Question

A particle of mass m1 is fastened to one end of a string. Another particle of mass m2 is fastened to the middle point of that string. The other end of the string is fastened to a fixed point on a smooth horizontal table. The particles are then projected so that the two portions of the string are always in the same straight line and describe horizontal circles. Find the ratio of tensions in the two parts of the string.

a) $\sf\dfrac{m_1}{m_1+m_2}$

b) $\sf\dfrac{m_1+m_2}{m_1}$

c) $\sf\dfrac{2m_1+m_2}{2m_1}$

d) $\sf\dfrac{2m_1}{m_1+m_2}$​

Answer 1

Laws of motion

This question says us that the mass $m_1$ and mass $m_2$ are connected to the string and the centre is $o$ and these are moving in a horizontal circle. So when they move in a horizontal circle, the angular velocity $\omega$ of both will be the same and here there will be some tension, the tension $t_1$ will be in the mass $m_1$ and the tension $t_2$ will be in the mass $m_2$. We have to calculate the ratio of tensions in the two parts of the string.

[Please refer to the attachment for a better clarity]

Let us consider that $\omega$ be the angular velocity.

$r$ is the radius from $o$ to $m_2$ then $2r$ will be the radius from $o$ to $m_1$.

Tension due to mass $m_1$;

$\implies T_1 = T_2 + m_2 \omega^2 r$

Tension due to mass $m_2$;

$\implies T_2 = m_1 \omega^2 2r$

Substituting the value of $T_2$ in $T_1$

$\implies T_1 = m_1 \omega^2 2r + m_2 \omega^2 r \\ \\ \implies T_1 = \omega^2 r(2m_1 + m_2)$

We have to calculate the ratio of tensions in the two parts of the string.
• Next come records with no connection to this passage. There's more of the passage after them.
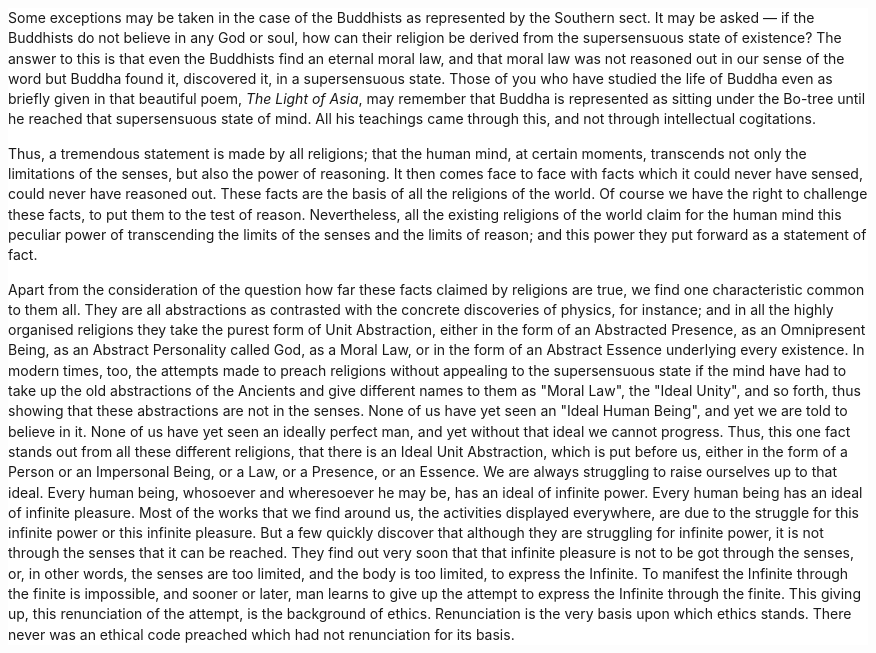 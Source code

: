 Some exceptions may be taken in the case of the Buddhists as represented
by the Southern sect. It may be asked — if the Buddhists do not believe
in any God or soul, how can their religion be derived from the
supersensuous state of existence? The answer to this is that even the
Buddhists find an eternal moral law, and that moral law was not reasoned
out in our sense of the word but Buddha found it, discovered it, in a
supersensuous state. Those of you who have studied the life of Buddha
even as briefly given in that beautiful poem, *The Light of Asia*, may
remember that Buddha is represented as sitting under the Bo-tree until
he reached that supersensuous state of mind. All his teachings came
through this, and not through intellectual cogitations.

Thus, a tremendous statement is made by all religions; that the human
mind, at certain moments, transcends not only the limitations of the
senses, but also the power of reasoning. It then comes face to face with
facts which it could never have sensed, could never have reasoned out.
These facts are the basis of all the religions of the world. Of course
we have the right to challenge these facts, to put them to the test of
reason. Nevertheless, all the existing religions of the world claim for
the human mind this peculiar power of transcending the limits of the
senses and the limits of reason; and this power they put forward as a
statement of fact.

Apart from the consideration of the question how far these facts claimed
by religions are true, we find one characteristic common to them all.
They are all abstractions as contrasted with the concrete discoveries of
physics, for instance; and in all the highly organised religions they
take the purest form of Unit Abstraction, either in the form of an
Abstracted Presence, as an Omnipresent Being, as an Abstract Personality
called God, as a Moral Law, or in the form of an Abstract Essence
underlying every existence. In modern times, too, the attempts made to
preach religions without appealing to the supersensuous state if the
mind have had to take up the old abstractions of the Ancients and give
different names to them as "Moral Law", the "Ideal Unity", and so forth,
thus showing that these abstractions are not in the senses. None of us
have yet seen an "Ideal Human Being", and yet we are told to believe in
it. None of us have yet seen an ideally perfect man, and yet without
that ideal we cannot progress. Thus, this one fact stands out from all
these different religions, that there is an Ideal Unit Abstraction,
which is put before us, either in the form of a Person or an Impersonal
Being, or a Law, or a Presence, or an Essence. We are always struggling
to raise ourselves up to that ideal. Every human being, whosoever and
wheresoever he may be, has an ideal of infinite power. Every human being
has an ideal of infinite pleasure. Most of the works that we find around
us, the activities displayed everywhere, are due to the struggle for
this infinite power or this infinite pleasure. But a few quickly
discover that although they are struggling for infinite power, it is not
through the senses that it can be reached. They find out very soon that
that infinite pleasure is not to be got through the senses, or, in other
words, the senses are too limited, and the body is too limited, to
express the Infinite. To manifest the Infinite through the finite is
impossible, and sooner or later, man learns to give up the attempt to
express the Infinite through the finite. This giving up, this
renunciation of the attempt, is the background of ethics. Renunciation
is the very basis upon which ethics stands. There never was an ethical
code preached which had not renunciation for its basis.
Therefore,

$\implies \dfrac{T_1}{T_2} = \dfrac{\omega^2 r (2m_1 +m_2)}{m_1 \omega^2 2r} \\ \\ \implies \dfrac{T_1}{T_2} = \dfrac{\cancel{\omega^2 r} (2m_1 +m_2)}{2m_1 \cancel{\omega^2 r}} \\ \\ \implies \dfrac{T_1}{T_2} =\dfrac{2m_1 + m_2}{2m_1}$

Hence, the the ratio of tensions in the two parts of the string is $\dfrac{2m_1}{m_1+m_2}$.

Answer 2

Answer:

c) (2m1 + m2)/(2m1)

Explanation:

A particle of mass m1 is fastened to one end of a string.

Let's say the angular speed is ω and radius is R & R/2 is the radius of inner circle.

Tension (T1) in other end of the string = m1 × Rω² ------- (eq 1)

Now,

Tension due to mass (m2) = T1 + m2 × r/2 × ω²

Substitute value of T1 from (eq 1) in T2

T2 = m1 × Rω² + m2 × R/2 × ω²

T2 = Rω² × (m1 + m2/2)

We need to find out the ratio of tensions in the two parts of the string.

So,

T2/T1 = [Rω² (m1 + m2/2)/(m1 × R × ω²)

T2/T1 = [Rω² {(2m1 + m2)/2})/(m1 × R × ω²)

T2/T1 = Rω² [(2m1 + m2)/2]/(m1 × Rω²)

Rω² throughout cancel, we left with

T2/T1 = (2m1 + m2)/2m1

Therefore, the ratio of tensions in two parts of the string is (2m1 + m2)/2m1.